### Task directions
The reply should consist solely of the lines from the one with "## Screen Details" through the final line of the listing, copied exactly, with no pictures.

○ ○ ○

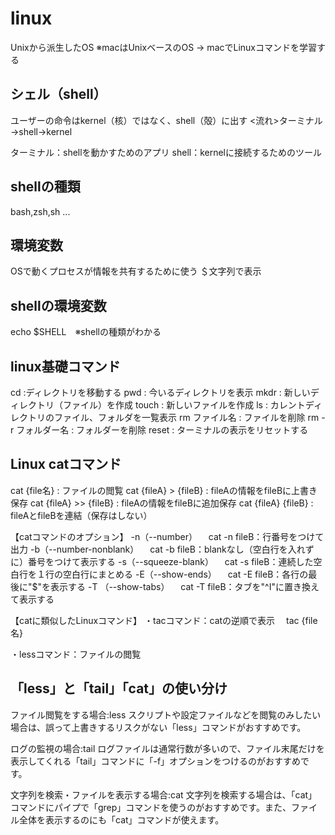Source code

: # linux
Unixから派生したOS
※macはUnixベースのOS
→ macでLinuxコマンドを学習する

## シェル（shell）
ユーザーの命令はkernel（核）ではなく、shell（殻）に出す
<流れ>ターミナル→shell→kernel

ターミナル：shellを動かすためのアプリ
shell：kernelに接続するためのツール

## shellの種類
bash,zsh,sh ...

## 環境変数
OSで動くプロセスが情報を共有するために使う
＄文字列で表示

## shellの環境変数
echo $SHELL　※shellの種類がわかる

## linux基礎コマンド
cd :ディレクトリを移動する
pwd : 今いるディレクトリを表示
mkdr : 新しいディレクトリ（ファイル）を作成
touch : 新しいファイルを作成
ls : カレントディレクトリのファイル、フォルダを一覧表示
rm ファイル名 : ファイルを削除
rm -r フォルダー名 : フォルダーを削除
reset : ターミナルの表示をリセットする

## Linux catコマンド
cat {file名} : ファイルの閲覧
cat {fileA} > {fileB} : fileAの情報をfileBに上書き保存
cat {fileA} >> {fileB} : fileAの情報をfileBに追加保存
cat {fileA} {fileB} : fileAとfileBを連結（保存はしない）

【catコマンドのオプション】
-n（--number）
　cat -n fileB：行番号をつけて出力
-b（--number-nonblank）
　cat -b fileB：blankなし（空白行を入れずに）番号をつけて表示する
-s（--squeeze-blank）
　cat -s fileB：連続した空白行を１行の空白行にまとめる
-E（--show-ends）
　cat -E fileB：各行の最後に"$"を表示する
-T （--show-tabs）
　cat -T fileB：タブを"^I"に置き換えて表示する

【catに類似したLinuxコマンド】
・tacコマンド：catの逆順で表示
　tac {file名}

・lessコマンド：ファイルの閲覧

## 「less」と「tail」「cat」の使い分け
ファイル閲覧をする場合:less
スクリプトや設定ファイルなどを閲覧のみしたい場合は、誤って上書きするリスクがない「less」コマンドがおすすめです。

ログの監視の場合:tail
ログファイルは通常行数が多いので、ファイル末尾だけを表示してくれる「tail」コマンドに「-f」オプションをつけるのがおすすめです。

文字列を検索・ファイルを表示する場合:cat
文字列を検索する場合は、「cat」コマンドにパイプで「grep」コマンドを使うのがおすすめです。また、ファイル全体を表示するのにも「cat」コマンドが使えます。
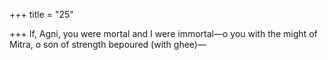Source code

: +++
title = "25"

+++
If, Agni, you were mortal and I were immortal—o you with the might  of Mitra,
o son of strength bepoured (with ghee)—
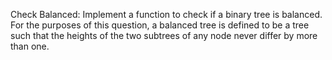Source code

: Check Balanced: 
Implement a function to check if a binary tree is balanced. 
For the purposes of this question, a balanced tree is defined to be a tree such that 
the heights of the two subtrees of any node never differ by more than one.
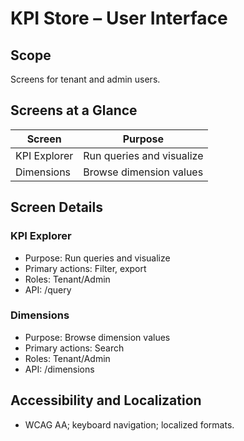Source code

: # KPI Store – User Interface

## Scope
Screens for tenant and admin users.

## Screens at a Glance
| Screen | Purpose |
|---|---|
| KPI Explorer | Run queries and visualize |
| Dimensions | Browse dimension values |

## Screen Details
### KPI Explorer
- Purpose: Run queries and visualize
- Primary actions: Filter, export
- Roles: Tenant/Admin
- API: /query

### Dimensions
- Purpose: Browse dimension values
- Primary actions: Search
- Roles: Tenant/Admin
- API: /dimensions

## Accessibility and Localization
- WCAG AA; keyboard navigation; localized formats.

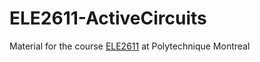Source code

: # ELE2611-ActiveCircuits
Material for the course [ELE2611](http://www.polymtl.ca/etudes/cours/details.php?sigle=ELE2611) at Polytechnique Montreal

○ ○ ○

### Exercise response
## Screen Details
### KPI Explorer
- Purpose: Run queries and visualize
- Primary actions: Filter, export
- Roles: Tenant/Admin
- API: /query

### Dimensions
- Purpose: Browse dimension values
- Primary actions: Search
- Roles: Tenant/Admin
- API: /dimensions

## Accessibility and Localization
- WCAG AA; keyboard navigation; localized formats.

Source code

: # ELE2611-ActiveCircuits
Material for the course [ELE2611](http://www.polymtl.ca/etudes/cours/details.php?sigle=ELE2611) at Polytechnique Montreal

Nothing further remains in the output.